:: Source material ::
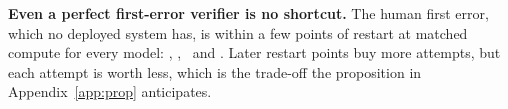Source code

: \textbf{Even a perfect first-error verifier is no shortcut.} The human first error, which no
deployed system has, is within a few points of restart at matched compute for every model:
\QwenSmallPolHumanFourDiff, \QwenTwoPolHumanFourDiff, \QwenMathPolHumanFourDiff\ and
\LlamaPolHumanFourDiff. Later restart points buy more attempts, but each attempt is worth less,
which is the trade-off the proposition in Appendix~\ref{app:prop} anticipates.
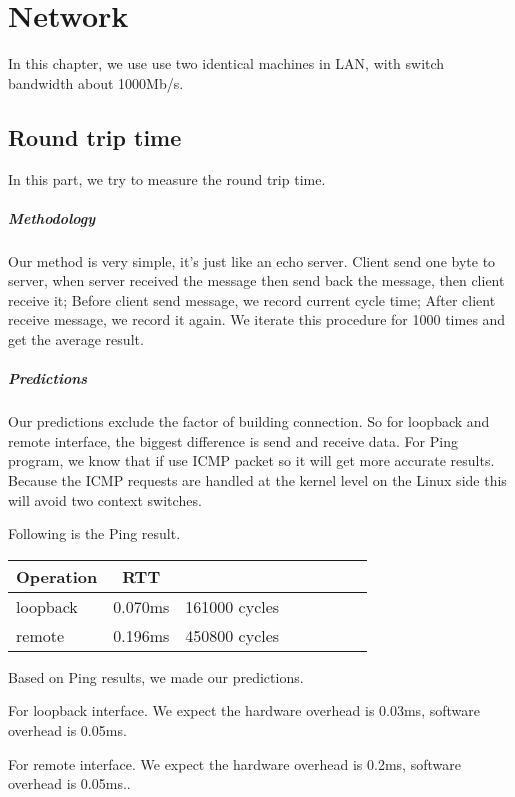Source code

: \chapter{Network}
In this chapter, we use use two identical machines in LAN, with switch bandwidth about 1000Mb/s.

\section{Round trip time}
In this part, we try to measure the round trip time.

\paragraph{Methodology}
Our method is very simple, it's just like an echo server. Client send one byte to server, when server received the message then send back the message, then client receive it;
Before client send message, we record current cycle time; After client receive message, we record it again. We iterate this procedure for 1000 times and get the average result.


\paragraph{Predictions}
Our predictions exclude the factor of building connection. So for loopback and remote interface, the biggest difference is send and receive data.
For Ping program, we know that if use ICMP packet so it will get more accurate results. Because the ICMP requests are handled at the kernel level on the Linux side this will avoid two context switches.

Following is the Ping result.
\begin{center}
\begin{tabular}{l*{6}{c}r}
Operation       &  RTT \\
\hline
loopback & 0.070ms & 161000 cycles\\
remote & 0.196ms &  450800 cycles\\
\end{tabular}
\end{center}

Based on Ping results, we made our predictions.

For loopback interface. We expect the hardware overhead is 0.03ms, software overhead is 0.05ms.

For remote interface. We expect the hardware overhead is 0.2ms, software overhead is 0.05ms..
:::
§ Problem
Print exactly the line containing "Our predictions exclude" and every line after it through the end of the records above, and nothing else.

§ Answer section
Our predictions exclude the factor of building connection. So for loopback and remote interface, the biggest difference is send and receive data.
For Ping program, we know that if use ICMP packet so it will get more accurate results. Because the ICMP requests are handled at the kernel level on the Linux side this will avoid two context switches.

Following is the Ping result.
\begin{center}
\begin{tabular}{l*{6}{c}r}
Operation       &  RTT \\
\hline
loopback & 0.070ms & 161000 cycles\\
remote & 0.196ms &  450800 cycles\\
\end{tabular}
\end{center}

Based on Ping results, we made our predictions.

For loopback interface. We expect the hardware overhead is 0.03ms, software overhead is 0.05ms.

For remote interface. We expect the hardware overhead is 0.2ms, software overhead is 0.05ms..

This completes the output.